### Work request
Tally up every line in the records beneath that has "this", and write down only the total.
(Source material begins)
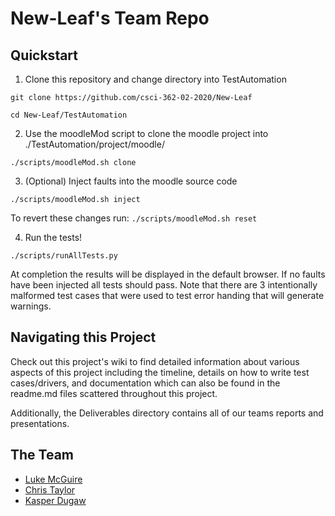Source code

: # New-Leaf's Team Repo

## Quickstart

1. Clone this repository and change directory into TestAutomation

`git clone https://github.com/csci-362-02-2020/New-Leaf`

`cd New-Leaf/TestAutomation`

2. Use the moodleMod script to clone the moodle project into ./TestAutomation/project/moodle/

`./scripts/moodleMod.sh clone`

3. (Optional) Inject faults into the moodle source code

`./scripts/moodleMod.sh inject`

To revert these changes run: `./scripts/moodleMod.sh reset`

4. Run the tests!

`./scripts/runAllTests.py`

At completion the results will be displayed in the default browser. If no faults have been injected all tests should pass. Note that there are 3 intentionally malformed test cases that were used to test error handing that will generate warnings.

## Navigating this Project

Check out this project's wiki to find detailed information about various aspects of this project including the timeline, details on how to write test cases/drivers, and documentation which can also be found in the readme.md files scattered throughout this project.

Additionally, the Deliverables directory contains all of our teams reports and presentations.

## The Team
- [Luke McGuire](https://github.com/lukem1)
- [Chris Taylor](https://github.com/chris-m-taylor)
- [Kasper Dugaw](https://github.com/cafeheart)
(Source material ends)
### Exercise result
3